If I take a "screenshot" of, say, a grid that I use for layout:
alt text http://img697.imageshack.us/img697/4233/fullscreenshot2.jpg
I get this crap with a black background. I don't want that. Furthermore, if I've collapsed this grid's height using animation, I won't get anything at all. Those are actually templated checkboxes, they should have black text above them, and the background of the grid should be white. Here's the code that someone else wrote to return the byte[] array that gets written to a filestream:
public static byte[] GetJpgImage(this UIElement source, double scale, int quality)
{
double actualHeight = source.RenderSize.Height;
double actualWidth = source.RenderSize.Width;
double renderHeight = actualHeight * scale;
double renderWidth = actualWidth * scale;
RenderTargetBitmap renderTarget = new RenderTargetBitmap((int) renderWidth, (int) renderHeight, 96, 96, PixelFormats.Pbgra32);
VisualBrush sourceBrush = new VisualBrush(source);
DrawingVisual drawingVisual = new DrawingVisual();
DrawingContext drawingContext = drawingVisual.RenderOpen();
using (drawingContext)
{
drawingContext.PushTransform(new ScaleTransform(scale, scale));
drawingContext.DrawRectangle(sourceBrush, null, new Rect(new Point(0, 0), new Point(actualWidth, actualHeight)));
}
renderTarget.Render(drawingVisual);
JpegBitmapEncoder jpgEncoder = new JpegBitmapEncoder();
jpgEncoder.QualityLevel = quality;
jpgEncoder.Frames.Add(BitmapFrame.Create(renderTarget));
Byte[] _imageArray;
using (MemoryStream outputStream = new MemoryStream())
{
jpgEncoder.Save(outputStream);
_imageArray = outputStream.ToArray();
}
return _imageArray;
}
Somewhere in there, we're getting a black background. Any insight?

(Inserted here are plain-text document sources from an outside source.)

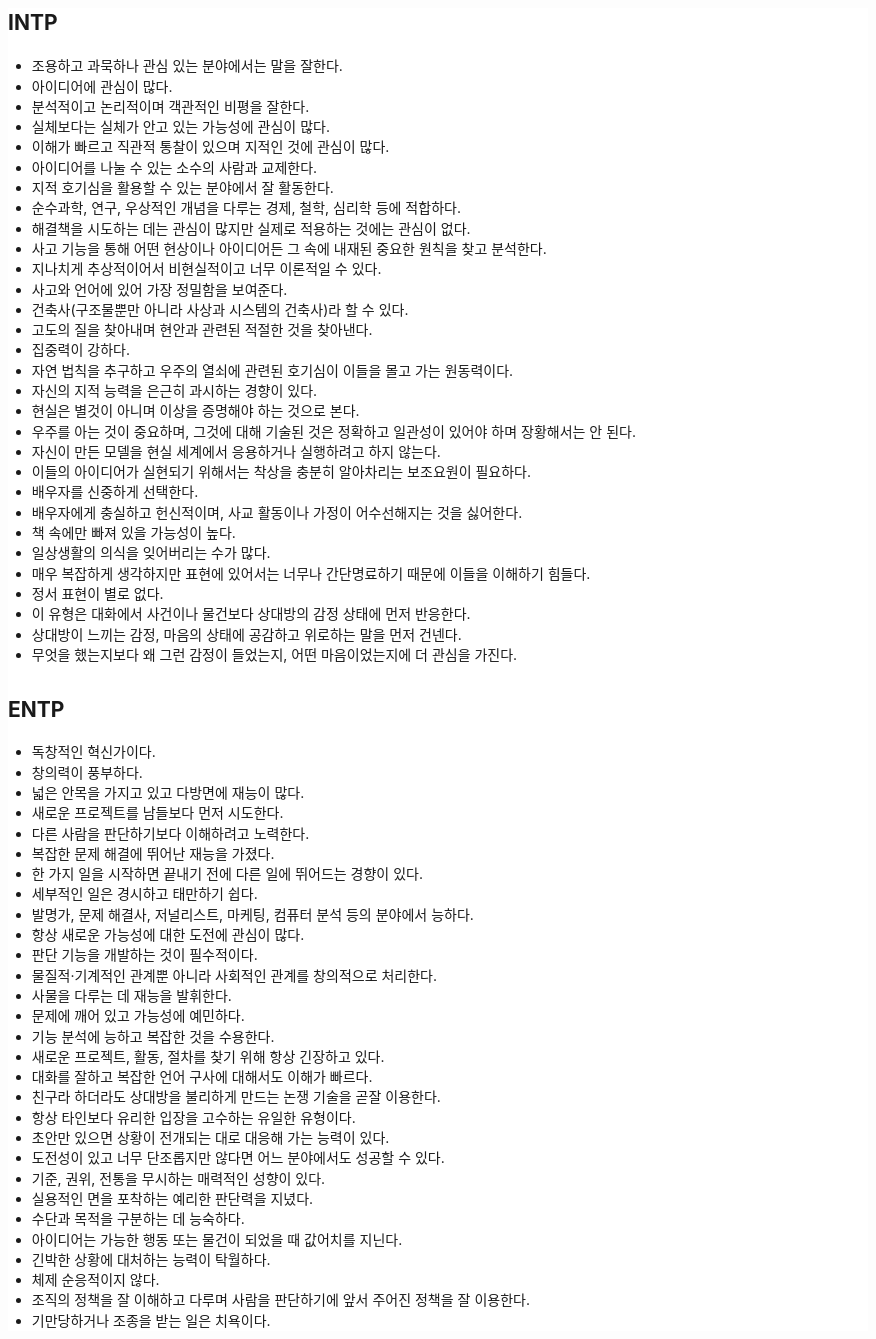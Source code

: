 ## INTP  
- 조용하고 과묵하나 관심 있는 분야에서는 말을 잘한다.  
- 아이디어에 관심이 많다.  
- 분석적이고 논리적이며 객관적인 비평을 잘한다.  
- 실체보다는 실체가 안고 있는 가능성에 관심이 많다.  
- 이해가 빠르고 직관적 통찰이 있으며 지적인 것에 관심이 많다.  
- 아이디어를 나눌 수 있는 소수의 사람과 교제한다.  
- 지적 호기심을 활용할 수 있는 분야에서 잘 활동한다.  
- 순수과학, 연구, 우상적인 개념을 다루는 경제, 철학, 심리학 등에 적합하다.  
- 해결책을 시도하는 데는 관심이 많지만 실제로 적용하는 것에는 관심이 없다.  
- 사고 기능을 통해 어떤 현상이나 아이디어든 그 속에 내재된 중요한 원칙을 찾고 분석한다.  
- 지나치게 추상적이어서 비현실적이고 너무 이론적일 수 있다.  
- 사고와 언어에 있어 가장 정밀함을 보여준다.  
- 건축사(구조물뿐만 아니라 사상과 시스템의 건축사)라 할 수 있다.  
- 고도의 질을 찾아내며 현안과 관련된 적절한 것을 찾아낸다.  
- 집중력이 강하다.  
- 자연 법칙을 추구하고 우주의 열쇠에 관련된 호기심이 이들을 몰고 가는 원동력이다.  
- 자신의 지적 능력을 은근히 과시하는 경향이 있다.  
- 현실은 별것이 아니며 이상을 증명해야 하는 것으로 본다.  
- 우주를 아는 것이 중요하며, 그것에 대해 기술된 것은 정확하고 일관성이 있어야 하며 장황해서는 안 된다.  
- 자신이 만든 모델을 현실 세계에서 응용하거나 실행하려고 하지 않는다.  
- 이들의 아이디어가 실현되기 위해서는 착상을 충분히 알아차리는 보조요원이 필요하다.  
- 배우자를 신중하게 선택한다.  
- 배우자에게 충실하고 헌신적이며, 사교 활동이나 가정이 어수선해지는 것을 싫어한다.  
- 책 속에만 빠져 있을 가능성이 높다.  
- 일상생활의 의식을 잊어버리는 수가 많다.  
- 매우 복잡하게 생각하지만 표현에 있어서는 너무나 간단명료하기 때문에 이들을 이해하기 힘들다.  
- 정서 표현이 별로 없다.  
- 이 유형은 대화에서 사건이나 물건보다 상대방의 감정 상태에 먼저 반응한다.  
- 상대방이 느끼는 감정, 마음의 상태에 공감하고 위로하는 말을 먼저 건넨다.  
- 무엇을 했는지보다 왜 그런 감정이 들었는지, 어떤 마음이었는지에 더 관심을 가진다.

## ENTP  
- 독창적인 혁신가이다.  
- 창의력이 풍부하다.  
- 넓은 안목을 가지고 있고 다방면에 재능이 많다.  
- 새로운 프로젝트를 남들보다 먼저 시도한다.  
- 다른 사람을 판단하기보다 이해하려고 노력한다.  
- 복잡한 문제 해결에 뛰어난 재능을 가졌다.  
- 한 가지 일을 시작하면 끝내기 전에 다른 일에 뛰어드는 경향이 있다.  
- 세부적인 일은 경시하고 태만하기 쉽다.  
- 발명가, 문제 해결사, 저널리스트, 마케팅, 컴퓨터 분석 등의 분야에서 능하다.  
- 항상 새로운 가능성에 대한 도전에 관심이 많다.  
- 판단 기능을 개발하는 것이 필수적이다.  
- 물질적·기계적인 관계뿐 아니라 사회적인 관계를 창의적으로 처리한다.  
- 사물을 다루는 데 재능을 발휘한다.  
- 문제에 깨어 있고 가능성에 예민하다.  
- 기능 분석에 능하고 복잡한 것을 수용한다.  
- 새로운 프로젝트, 활동, 절차를 찾기 위해 항상 긴장하고 있다.  
- 대화를 잘하고 복잡한 언어 구사에 대해서도 이해가 빠르다.  
- 친구라 하더라도 상대방을 불리하게 만드는 논쟁 기술을 곧잘 이용한다.  
- 항상 타인보다 유리한 입장을 고수하는 유일한 유형이다.  
- 초안만 있으면 상황이 전개되는 대로 대응해 가는 능력이 있다.  
- 도전성이 있고 너무 단조롭지만 않다면 어느 분야에서도 성공할 수 있다.  
- 기준, 권위, 전통을 무시하는 매력적인 성향이 있다.  
- 실용적인 면을 포착하는 예리한 판단력을 지녔다.  
- 수단과 목적을 구분하는 데 능숙하다.  
- 아이디어는 가능한 행동 또는 물건이 되었을 때 값어치를 지닌다.  
- 긴박한 상황에 대처하는 능력이 탁월하다.  
- 체제 순응적이지 않다.  
- 조직의 정책을 잘 이해하고 다루며 사람을 판단하기에 앞서 주어진 정책을 잘 이용한다.  
- 기만당하거나 조종을 받는 일은 치욕이다.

EDIT: If I set the grid's background property to white, the screenshot comes out as expected. However, it's not feasible to set everything's background that I need to take a screenshot of.
Just a guess, I would think that a black background would represent portions of the byte array that are not set to anything in this process. The initial zeros in the array would appear as black.
To avoid this, I suggest initializing the array with 0xFF (byte.MaxValue) values.
UPDATED:
From looking at this closer, I think you should draw a white rectangle onto the image before you render the UI element. That ought to work anyway.
Just before this line of code
drawingContext.DrawRectangle(sourceBrush, null, new Rect(new Point(0, 0), new Point(actualWidth, actualHeight)));
put something like this
drawingContext.DrawRectangle(Brushes.White, null, new Rect(new Point(0, 0), new Point(actualWidth, actualHeight)));
Unfortunately the only thing that worked was just setting the element's background in the XAML. I didn't want to do this, but I guess it is what I need to do in this case. Thanks anyway for the suggestion.